▶ [AVAILABLE DATA]
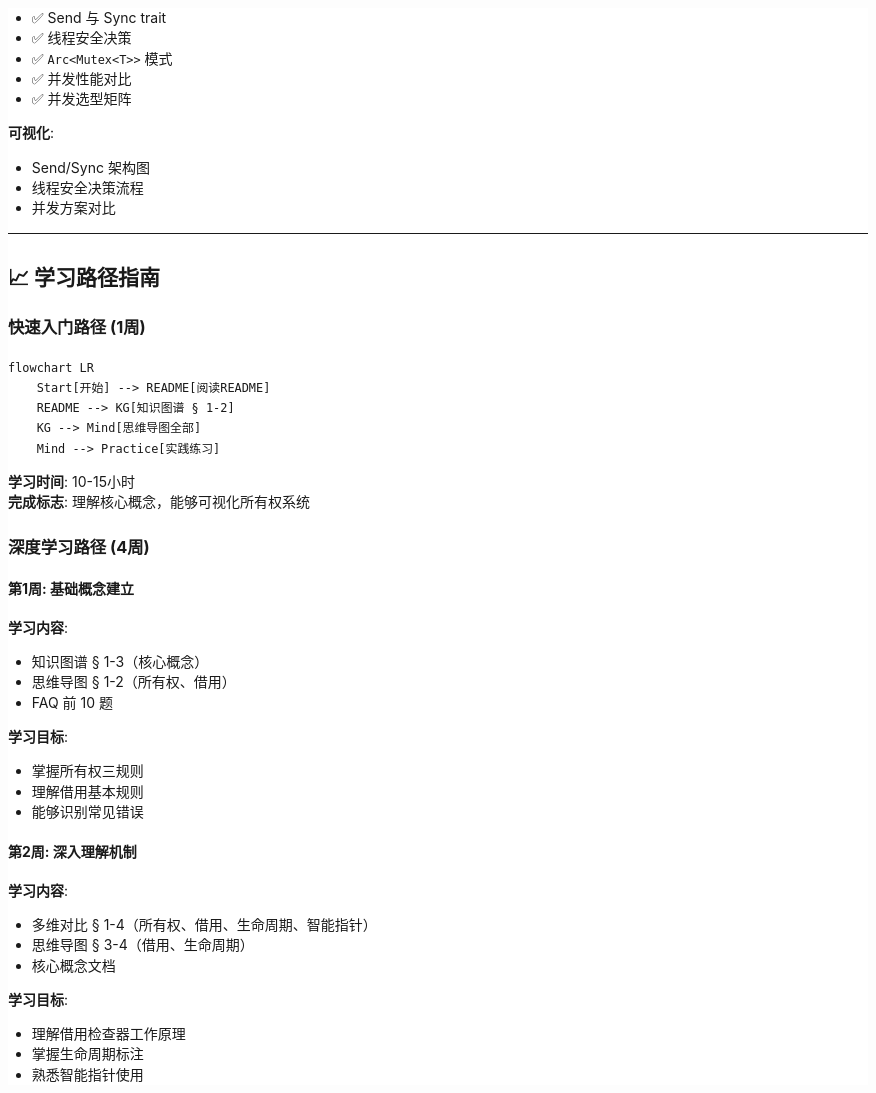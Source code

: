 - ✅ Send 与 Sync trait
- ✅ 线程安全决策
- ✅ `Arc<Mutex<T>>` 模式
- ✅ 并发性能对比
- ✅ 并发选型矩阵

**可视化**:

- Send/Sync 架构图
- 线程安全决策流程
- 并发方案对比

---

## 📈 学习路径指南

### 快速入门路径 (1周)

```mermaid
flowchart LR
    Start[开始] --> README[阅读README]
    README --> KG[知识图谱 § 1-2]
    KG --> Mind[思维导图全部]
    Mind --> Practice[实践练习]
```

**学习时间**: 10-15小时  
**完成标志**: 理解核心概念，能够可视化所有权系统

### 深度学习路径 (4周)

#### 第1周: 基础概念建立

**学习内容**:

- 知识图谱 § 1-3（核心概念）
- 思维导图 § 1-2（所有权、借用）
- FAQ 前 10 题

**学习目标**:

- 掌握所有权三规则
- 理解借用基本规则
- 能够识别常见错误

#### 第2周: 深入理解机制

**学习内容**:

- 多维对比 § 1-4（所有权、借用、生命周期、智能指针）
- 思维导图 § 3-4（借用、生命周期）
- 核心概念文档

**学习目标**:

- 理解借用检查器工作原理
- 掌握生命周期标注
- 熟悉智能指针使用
* * *
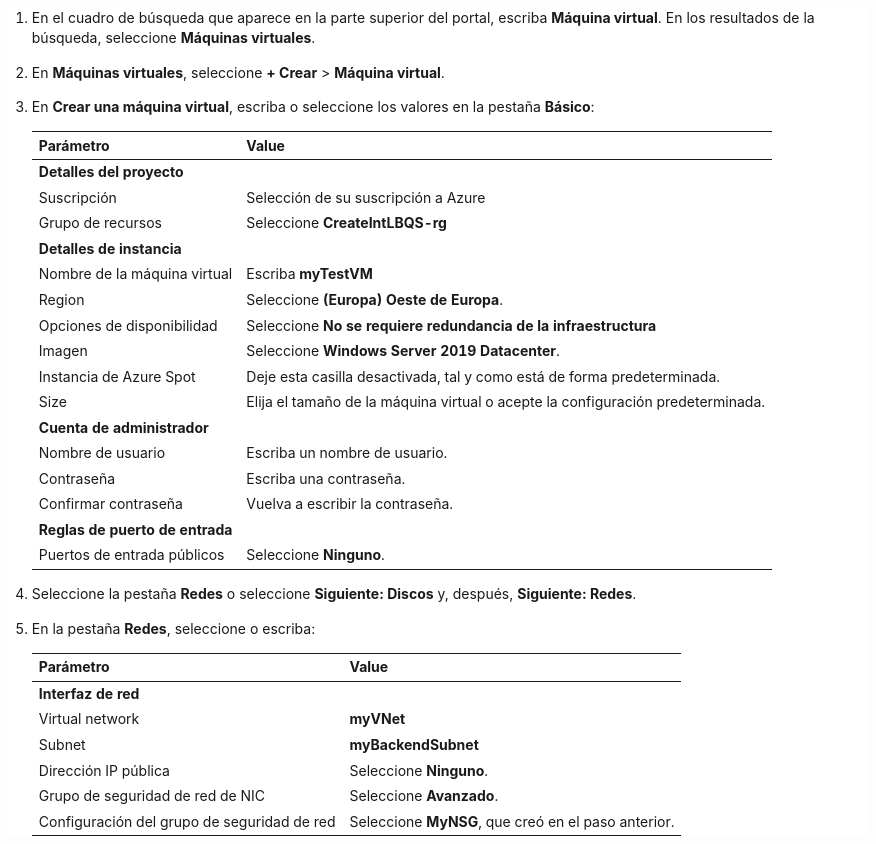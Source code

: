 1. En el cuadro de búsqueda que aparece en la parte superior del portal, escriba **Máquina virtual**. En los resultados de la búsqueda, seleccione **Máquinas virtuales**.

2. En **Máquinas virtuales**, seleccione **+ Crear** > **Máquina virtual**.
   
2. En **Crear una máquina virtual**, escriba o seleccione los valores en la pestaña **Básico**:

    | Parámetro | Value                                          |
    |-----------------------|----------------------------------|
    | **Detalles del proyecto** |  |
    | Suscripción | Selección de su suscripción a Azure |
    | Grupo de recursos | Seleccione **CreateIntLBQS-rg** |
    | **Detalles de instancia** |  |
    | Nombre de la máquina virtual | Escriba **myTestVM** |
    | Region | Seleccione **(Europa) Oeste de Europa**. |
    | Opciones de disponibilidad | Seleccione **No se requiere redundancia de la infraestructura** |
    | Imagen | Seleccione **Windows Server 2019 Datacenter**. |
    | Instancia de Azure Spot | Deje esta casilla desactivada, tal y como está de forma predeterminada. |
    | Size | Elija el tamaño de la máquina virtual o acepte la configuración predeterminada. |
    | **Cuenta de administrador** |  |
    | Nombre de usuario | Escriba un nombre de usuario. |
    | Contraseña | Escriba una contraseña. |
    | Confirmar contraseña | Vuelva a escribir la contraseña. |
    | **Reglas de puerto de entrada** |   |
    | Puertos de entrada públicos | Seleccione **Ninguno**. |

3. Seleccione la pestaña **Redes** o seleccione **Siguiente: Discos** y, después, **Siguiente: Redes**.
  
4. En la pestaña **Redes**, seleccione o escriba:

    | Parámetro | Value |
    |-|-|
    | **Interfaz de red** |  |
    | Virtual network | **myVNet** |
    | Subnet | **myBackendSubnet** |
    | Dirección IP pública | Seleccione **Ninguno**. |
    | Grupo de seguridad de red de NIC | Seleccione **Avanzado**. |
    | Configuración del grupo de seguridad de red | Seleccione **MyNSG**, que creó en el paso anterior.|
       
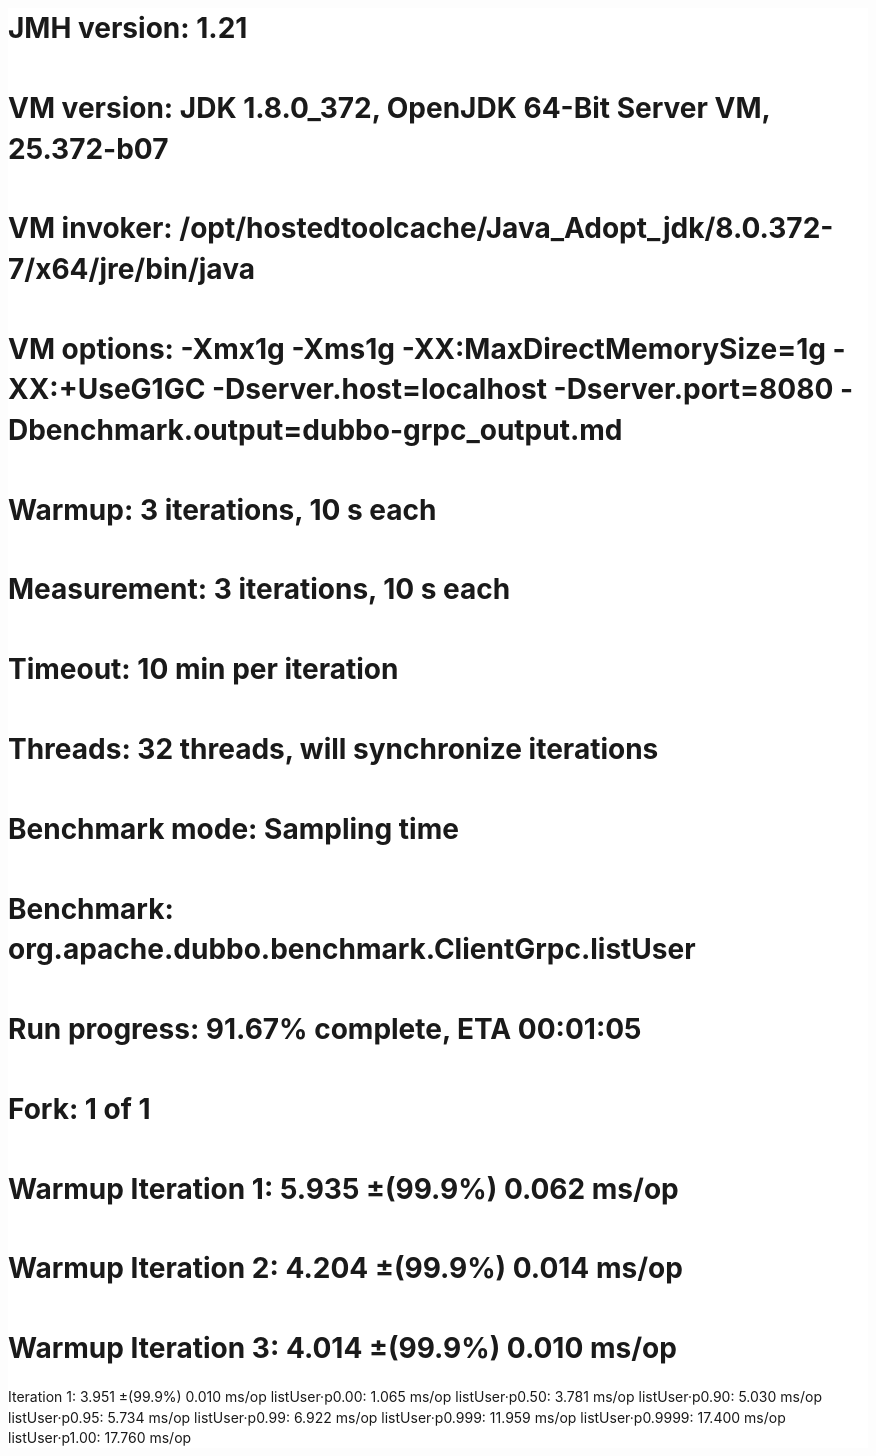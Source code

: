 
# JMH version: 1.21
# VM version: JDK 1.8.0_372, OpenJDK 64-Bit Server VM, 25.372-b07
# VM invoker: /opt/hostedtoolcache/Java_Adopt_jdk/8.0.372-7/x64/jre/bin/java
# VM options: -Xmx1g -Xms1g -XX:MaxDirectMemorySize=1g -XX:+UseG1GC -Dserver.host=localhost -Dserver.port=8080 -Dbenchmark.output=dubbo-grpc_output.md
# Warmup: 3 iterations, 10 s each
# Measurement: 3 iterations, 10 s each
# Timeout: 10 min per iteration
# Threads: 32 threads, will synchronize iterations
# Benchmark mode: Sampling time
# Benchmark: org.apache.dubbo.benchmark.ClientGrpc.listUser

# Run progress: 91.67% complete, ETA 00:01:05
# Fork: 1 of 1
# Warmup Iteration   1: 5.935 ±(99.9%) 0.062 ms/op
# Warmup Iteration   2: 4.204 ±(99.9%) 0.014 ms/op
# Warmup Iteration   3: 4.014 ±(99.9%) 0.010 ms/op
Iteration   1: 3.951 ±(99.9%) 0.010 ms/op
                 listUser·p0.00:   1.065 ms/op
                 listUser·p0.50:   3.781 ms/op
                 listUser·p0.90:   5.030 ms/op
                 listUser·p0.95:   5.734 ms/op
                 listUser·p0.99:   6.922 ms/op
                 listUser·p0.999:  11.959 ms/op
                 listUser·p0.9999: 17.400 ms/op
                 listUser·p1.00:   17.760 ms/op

▶ [YOUR GOAL]
Only the lines above from the one with "una contraseña. |" through the one with "4. En la pestaña" should be duplicated, character for character.

▶ [RESPONSE]
    | Contraseña | Escriba una contraseña. |
    | Confirmar contraseña | Vuelva a escribir la contraseña. |
    | **Reglas de puerto de entrada** |   |
    | Puertos de entrada públicos | Seleccione **Ninguno**. |

3. Seleccione la pestaña **Redes** o seleccione **Siguiente: Discos** y, después, **Siguiente: Redes**.
  
4. En la pestaña **Redes**, seleccione o escriba:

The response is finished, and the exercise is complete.